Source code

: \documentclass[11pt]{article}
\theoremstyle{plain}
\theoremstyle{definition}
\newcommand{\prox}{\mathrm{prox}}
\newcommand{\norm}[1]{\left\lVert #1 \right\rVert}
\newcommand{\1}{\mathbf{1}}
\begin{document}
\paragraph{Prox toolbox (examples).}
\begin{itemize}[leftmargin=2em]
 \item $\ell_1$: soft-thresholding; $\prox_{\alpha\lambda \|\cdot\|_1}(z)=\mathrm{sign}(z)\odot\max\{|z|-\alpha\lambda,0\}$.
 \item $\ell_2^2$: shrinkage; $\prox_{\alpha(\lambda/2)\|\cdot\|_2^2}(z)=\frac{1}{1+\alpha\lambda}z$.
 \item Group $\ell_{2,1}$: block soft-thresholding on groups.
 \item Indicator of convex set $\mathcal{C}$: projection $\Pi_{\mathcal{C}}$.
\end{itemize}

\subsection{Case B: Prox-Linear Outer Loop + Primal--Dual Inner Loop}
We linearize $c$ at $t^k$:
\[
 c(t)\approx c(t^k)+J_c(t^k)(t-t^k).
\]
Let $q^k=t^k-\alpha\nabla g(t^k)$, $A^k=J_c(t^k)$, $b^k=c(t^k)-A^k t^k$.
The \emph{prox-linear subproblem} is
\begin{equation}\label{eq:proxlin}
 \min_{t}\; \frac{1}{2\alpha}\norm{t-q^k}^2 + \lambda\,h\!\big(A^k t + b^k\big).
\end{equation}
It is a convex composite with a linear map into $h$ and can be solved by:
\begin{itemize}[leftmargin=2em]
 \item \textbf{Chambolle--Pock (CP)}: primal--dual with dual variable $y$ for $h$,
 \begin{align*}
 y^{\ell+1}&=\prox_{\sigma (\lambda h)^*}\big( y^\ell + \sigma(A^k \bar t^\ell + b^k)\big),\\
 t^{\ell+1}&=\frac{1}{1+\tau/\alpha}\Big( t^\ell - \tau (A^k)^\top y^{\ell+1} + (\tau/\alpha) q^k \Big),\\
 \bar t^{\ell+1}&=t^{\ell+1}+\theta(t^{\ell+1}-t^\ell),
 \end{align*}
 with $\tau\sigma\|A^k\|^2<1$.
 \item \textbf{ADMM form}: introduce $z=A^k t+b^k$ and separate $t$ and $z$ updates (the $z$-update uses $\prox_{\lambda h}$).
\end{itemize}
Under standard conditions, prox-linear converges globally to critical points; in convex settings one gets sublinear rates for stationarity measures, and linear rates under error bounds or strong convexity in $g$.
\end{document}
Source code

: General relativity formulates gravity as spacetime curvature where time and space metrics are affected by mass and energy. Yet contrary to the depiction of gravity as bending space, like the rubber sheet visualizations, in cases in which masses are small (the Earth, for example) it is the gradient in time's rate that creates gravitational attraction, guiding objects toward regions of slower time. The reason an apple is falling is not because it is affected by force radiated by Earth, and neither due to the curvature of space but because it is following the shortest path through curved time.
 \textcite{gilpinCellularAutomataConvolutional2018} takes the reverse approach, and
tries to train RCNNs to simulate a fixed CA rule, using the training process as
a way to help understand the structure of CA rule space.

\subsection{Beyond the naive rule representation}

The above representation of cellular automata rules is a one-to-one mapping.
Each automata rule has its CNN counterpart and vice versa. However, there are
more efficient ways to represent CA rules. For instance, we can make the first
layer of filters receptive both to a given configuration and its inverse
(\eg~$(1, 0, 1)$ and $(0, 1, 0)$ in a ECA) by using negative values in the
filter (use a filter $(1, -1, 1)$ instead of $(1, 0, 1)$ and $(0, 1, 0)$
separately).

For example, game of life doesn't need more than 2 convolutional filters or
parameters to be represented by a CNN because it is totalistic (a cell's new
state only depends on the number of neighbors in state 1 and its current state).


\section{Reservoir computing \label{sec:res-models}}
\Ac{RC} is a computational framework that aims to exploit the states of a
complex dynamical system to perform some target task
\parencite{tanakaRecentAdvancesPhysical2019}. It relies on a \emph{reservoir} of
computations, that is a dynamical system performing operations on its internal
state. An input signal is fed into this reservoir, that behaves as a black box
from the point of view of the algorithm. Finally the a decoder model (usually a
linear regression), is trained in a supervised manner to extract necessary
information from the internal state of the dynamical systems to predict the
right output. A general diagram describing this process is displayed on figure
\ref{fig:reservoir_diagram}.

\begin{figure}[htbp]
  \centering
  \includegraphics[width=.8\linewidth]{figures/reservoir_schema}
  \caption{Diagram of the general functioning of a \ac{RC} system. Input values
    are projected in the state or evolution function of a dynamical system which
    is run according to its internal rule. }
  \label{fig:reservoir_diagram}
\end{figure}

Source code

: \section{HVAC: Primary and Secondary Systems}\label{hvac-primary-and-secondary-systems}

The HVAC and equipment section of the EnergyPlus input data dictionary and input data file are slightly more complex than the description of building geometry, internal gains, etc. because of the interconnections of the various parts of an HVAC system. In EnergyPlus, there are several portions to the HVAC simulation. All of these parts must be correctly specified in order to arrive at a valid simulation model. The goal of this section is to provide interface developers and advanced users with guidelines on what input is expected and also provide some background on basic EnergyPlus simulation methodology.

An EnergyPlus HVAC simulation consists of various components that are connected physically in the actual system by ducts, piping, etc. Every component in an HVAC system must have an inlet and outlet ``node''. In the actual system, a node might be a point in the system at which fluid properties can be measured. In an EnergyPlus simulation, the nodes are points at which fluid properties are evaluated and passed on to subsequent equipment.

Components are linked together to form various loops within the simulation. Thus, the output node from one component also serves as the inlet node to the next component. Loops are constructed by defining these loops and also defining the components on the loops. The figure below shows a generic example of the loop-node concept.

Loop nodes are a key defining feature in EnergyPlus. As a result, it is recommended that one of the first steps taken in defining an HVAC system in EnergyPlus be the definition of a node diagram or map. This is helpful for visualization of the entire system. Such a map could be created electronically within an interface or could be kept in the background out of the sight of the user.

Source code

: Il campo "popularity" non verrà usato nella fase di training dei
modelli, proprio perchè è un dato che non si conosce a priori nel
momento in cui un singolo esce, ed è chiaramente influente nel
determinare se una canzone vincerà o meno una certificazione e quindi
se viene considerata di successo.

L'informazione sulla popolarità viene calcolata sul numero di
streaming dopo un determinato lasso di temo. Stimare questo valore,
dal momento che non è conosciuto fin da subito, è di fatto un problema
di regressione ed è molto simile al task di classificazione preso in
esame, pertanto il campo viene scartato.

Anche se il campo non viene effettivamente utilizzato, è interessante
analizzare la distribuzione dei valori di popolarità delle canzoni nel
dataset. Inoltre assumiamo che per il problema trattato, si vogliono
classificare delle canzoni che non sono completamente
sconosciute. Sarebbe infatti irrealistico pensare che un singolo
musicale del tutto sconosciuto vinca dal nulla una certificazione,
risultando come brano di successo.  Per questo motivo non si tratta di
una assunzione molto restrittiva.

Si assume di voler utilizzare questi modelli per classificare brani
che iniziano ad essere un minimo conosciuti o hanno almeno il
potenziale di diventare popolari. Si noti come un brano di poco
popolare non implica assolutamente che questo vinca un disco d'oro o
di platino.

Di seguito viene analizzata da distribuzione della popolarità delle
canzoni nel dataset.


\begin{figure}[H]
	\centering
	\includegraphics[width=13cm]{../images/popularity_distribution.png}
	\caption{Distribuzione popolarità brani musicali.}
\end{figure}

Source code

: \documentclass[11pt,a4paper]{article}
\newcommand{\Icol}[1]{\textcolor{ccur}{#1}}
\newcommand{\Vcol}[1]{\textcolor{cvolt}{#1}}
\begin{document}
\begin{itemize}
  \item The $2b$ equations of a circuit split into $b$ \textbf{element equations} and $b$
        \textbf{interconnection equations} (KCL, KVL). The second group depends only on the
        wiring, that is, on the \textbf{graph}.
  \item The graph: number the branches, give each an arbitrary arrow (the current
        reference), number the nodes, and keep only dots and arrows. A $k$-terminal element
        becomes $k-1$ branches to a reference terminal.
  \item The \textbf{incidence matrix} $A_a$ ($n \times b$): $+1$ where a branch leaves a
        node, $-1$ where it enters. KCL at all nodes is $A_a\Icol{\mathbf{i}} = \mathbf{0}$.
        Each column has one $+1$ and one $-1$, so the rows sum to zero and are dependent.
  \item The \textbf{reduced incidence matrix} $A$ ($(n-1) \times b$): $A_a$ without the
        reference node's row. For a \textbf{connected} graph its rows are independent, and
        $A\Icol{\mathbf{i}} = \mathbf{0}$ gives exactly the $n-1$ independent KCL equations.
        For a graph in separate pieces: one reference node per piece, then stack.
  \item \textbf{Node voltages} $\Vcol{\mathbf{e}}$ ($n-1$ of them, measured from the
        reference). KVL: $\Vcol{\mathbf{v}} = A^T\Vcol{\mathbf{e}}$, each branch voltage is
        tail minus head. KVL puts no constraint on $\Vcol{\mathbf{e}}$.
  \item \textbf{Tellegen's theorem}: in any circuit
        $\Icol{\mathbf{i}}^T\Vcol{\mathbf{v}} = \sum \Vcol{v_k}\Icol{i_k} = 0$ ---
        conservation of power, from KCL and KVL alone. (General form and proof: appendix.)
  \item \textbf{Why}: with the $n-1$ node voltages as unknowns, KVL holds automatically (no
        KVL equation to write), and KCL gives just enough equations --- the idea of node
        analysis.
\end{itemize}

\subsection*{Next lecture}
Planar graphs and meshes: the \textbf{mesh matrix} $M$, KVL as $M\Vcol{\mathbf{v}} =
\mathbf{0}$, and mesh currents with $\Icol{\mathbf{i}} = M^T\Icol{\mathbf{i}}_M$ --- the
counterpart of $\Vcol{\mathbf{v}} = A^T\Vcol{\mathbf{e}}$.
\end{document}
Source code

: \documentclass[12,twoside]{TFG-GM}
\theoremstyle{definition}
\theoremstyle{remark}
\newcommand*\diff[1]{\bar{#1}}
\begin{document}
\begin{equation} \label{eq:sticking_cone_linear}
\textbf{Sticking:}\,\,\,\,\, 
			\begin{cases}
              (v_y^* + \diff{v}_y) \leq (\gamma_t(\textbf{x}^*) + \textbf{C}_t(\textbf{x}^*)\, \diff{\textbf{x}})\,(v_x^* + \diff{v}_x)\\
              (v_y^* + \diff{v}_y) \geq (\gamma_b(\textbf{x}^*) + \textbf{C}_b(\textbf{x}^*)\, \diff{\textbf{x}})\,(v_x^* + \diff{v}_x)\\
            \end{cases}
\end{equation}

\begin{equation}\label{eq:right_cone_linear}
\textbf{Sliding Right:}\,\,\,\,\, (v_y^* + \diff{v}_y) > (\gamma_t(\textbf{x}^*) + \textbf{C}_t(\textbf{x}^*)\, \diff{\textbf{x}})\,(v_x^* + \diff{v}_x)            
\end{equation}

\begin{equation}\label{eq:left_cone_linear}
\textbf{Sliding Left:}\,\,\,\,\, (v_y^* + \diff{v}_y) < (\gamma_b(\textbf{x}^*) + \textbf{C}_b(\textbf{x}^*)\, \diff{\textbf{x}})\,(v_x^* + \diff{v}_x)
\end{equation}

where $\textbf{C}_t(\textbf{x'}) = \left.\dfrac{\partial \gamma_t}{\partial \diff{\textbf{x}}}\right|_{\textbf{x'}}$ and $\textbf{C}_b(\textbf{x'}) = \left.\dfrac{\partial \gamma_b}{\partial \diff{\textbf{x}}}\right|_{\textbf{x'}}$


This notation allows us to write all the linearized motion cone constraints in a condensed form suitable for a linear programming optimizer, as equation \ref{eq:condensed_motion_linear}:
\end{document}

──────────

Lines from the start of the records through the one containing "g(t^k)$, $A^k=J_c(t^k)$, $b^k=c(t^k)-A^k t^k$." are what should be retyped, exactly and in full, both ends included.

= Answer box =
Source code

: \documentclass[11pt]{article}
\theoremstyle{plain}
\theoremstyle{definition}
\newcommand{\prox}{\mathrm{prox}}
\newcommand{\norm}[1]{\left\lVert #1 \right\rVert}
\newcommand{\1}{\mathbf{1}}
\begin{document}
\paragraph{Prox toolbox (examples).}
\begin{itemize}[leftmargin=2em]
 \item $\ell_1$: soft-thresholding; $\prox_{\alpha\lambda \|\cdot\|_1}(z)=\mathrm{sign}(z)\odot\max\{|z|-\alpha\lambda,0\}$.
 \item $\ell_2^2$: shrinkage; $\prox_{\alpha(\lambda/2)\|\cdot\|_2^2}(z)=\frac{1}{1+\alpha\lambda}z$.
 \item Group $\ell_{2,1}$: block soft-thresholding on groups.
 \item Indicator of convex set $\mathcal{C}$: projection $\Pi_{\mathcal{C}}$.
\end{itemize}

\subsection{Case B: Prox-Linear Outer Loop + Primal--Dual Inner Loop}
We linearize $c$ at $t^k$:
\[
 c(t)\approx c(t^k)+J_c(t^k)(t-t^k).
\]
Let $q^k=t^k-\alpha\nabla g(t^k)$, $A^k=J_c(t^k)$, $b^k=c(t^k)-A^k t^k$.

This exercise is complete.